DIRECTIONS FOR THIS TASK
Would you copy each line of the data below that has "https"?

Stored data:

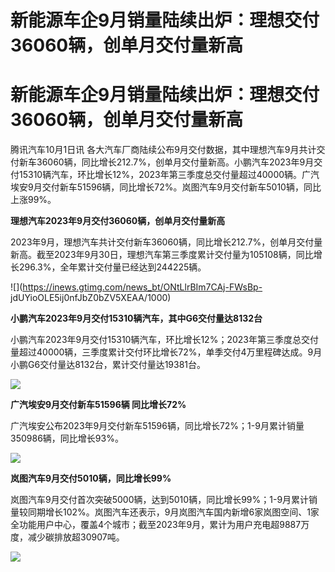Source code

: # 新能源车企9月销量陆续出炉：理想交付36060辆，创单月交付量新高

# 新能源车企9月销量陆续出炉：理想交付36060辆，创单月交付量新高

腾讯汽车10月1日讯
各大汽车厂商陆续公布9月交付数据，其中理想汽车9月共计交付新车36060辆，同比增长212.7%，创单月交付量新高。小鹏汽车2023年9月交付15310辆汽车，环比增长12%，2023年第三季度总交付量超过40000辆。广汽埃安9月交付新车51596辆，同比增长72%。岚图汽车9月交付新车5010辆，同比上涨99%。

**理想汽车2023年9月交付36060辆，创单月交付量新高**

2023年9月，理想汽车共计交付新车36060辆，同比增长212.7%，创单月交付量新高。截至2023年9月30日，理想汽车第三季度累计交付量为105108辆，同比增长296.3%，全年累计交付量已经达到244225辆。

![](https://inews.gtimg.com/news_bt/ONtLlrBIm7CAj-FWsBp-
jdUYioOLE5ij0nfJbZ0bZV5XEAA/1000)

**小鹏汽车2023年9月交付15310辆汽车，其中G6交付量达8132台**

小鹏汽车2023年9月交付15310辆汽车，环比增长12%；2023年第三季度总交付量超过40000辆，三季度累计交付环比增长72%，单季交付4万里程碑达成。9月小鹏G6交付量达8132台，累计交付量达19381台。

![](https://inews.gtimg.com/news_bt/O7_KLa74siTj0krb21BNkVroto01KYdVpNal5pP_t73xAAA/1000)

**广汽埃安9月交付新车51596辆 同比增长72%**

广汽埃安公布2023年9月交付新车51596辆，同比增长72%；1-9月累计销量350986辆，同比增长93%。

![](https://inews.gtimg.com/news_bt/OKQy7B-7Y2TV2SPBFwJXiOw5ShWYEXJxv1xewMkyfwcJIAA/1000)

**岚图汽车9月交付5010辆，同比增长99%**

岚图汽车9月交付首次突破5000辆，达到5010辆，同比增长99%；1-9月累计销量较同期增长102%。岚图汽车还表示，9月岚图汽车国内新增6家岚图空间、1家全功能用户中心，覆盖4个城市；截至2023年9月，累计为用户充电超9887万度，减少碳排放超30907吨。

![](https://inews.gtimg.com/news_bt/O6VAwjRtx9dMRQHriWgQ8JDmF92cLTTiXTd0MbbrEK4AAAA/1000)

SOLVED EXERCISE
![](https://inews.gtimg.com/news_bt/ONtLlrBIm7CAj-FWsBp-
![](https://inews.gtimg.com/news_bt/O7_KLa74siTj0krb21BNkVroto01KYdVpNal5pP_t73xAAA/1000)
![](https://inews.gtimg.com/news_bt/OKQy7B-7Y2TV2SPBFwJXiOw5ShWYEXJxv1xewMkyfwcJIAA/1000)
![](https://inews.gtimg.com/news_bt/O6VAwjRtx9dMRQHriWgQ8JDmF92cLTTiXTd0MbbrEK4AAAA/1000)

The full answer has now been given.